淘汰というのは、刀に飲まれないことが上限であり、変体刀を使えない剣士、もしくは、その場にあるもの全てを刀できる、変体刀を否定できる剣士であることが条件。
つまりは、全刀流となる、これも全刀・錆という一本の刀たる為の流派だったらしい、
瞬は吸血鬼を削がれても、虚刀・鑢であった。今の俺は、全刀・錆、二人とも、刀であることだけは辞めれなかった。
それに気づいたのは、日本に来る時だった。猟師序列、共に首席と次席に着いた俺達は、日本にいる専門家の伝で新たな戸籍を取得、変体刀のあらましを知る。
変体刀1000本は全てオーパーツ、どうやって残したかはしらないが、1000本全ての設計図を専門家が所持していた。
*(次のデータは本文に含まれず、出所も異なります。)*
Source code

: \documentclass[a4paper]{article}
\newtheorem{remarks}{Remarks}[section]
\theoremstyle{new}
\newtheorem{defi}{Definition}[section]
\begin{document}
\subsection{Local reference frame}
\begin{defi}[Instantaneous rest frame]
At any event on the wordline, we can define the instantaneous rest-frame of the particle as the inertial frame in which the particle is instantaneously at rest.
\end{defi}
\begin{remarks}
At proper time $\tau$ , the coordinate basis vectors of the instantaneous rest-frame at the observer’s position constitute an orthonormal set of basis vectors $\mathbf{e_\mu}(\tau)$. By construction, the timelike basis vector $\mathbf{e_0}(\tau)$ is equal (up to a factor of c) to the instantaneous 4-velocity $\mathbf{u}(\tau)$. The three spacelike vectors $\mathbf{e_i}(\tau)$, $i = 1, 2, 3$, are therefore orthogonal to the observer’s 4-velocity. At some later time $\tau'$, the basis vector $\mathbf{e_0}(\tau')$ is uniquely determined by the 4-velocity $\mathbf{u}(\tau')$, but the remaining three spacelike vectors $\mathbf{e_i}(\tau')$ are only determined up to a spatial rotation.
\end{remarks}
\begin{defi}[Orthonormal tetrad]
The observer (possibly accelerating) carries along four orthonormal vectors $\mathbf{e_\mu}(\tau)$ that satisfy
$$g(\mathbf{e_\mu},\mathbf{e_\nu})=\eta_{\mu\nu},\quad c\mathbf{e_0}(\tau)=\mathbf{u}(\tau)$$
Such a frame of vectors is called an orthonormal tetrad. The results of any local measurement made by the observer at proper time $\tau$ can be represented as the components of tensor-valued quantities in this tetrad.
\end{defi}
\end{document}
一部完成形に出来そうなものもあった、保管場所はしんげつ荘などの、月の名を冠する民宿であり、特殊な術で現代まで残されている。
これが俺が使っている武器についてだ、
「孵卵器。君達にはこれらを追ってほしい」
日本に来た理由は、インキュベータを追うためだった。そもそが、魂に干渉する外法を扱う存在、宇宙を救うという大義名分を掲げているが、人間にそんなことは関係ない、そんな外側の、理解の外に対するものまで気にする必要はない。
自身のことで問題が起きているなかで、怪異の、それも鬼に近いし特性を持つ少女が増えるのは問題であり、尚且つ、孵卵器は専門家の目の前に現れない。
現在、孵卵器が関わる場所で最も危険とされる国、それが日本であり、この町、見滝原だった。
見滝原中学校に入学して二年と少し、その間で二人の魔法少女にあった。そう巴だ。もう一人は隣町に移ったから、暁美ではない。
とまぁそう言うった理由で魔女を殺し続けてきたわけだ。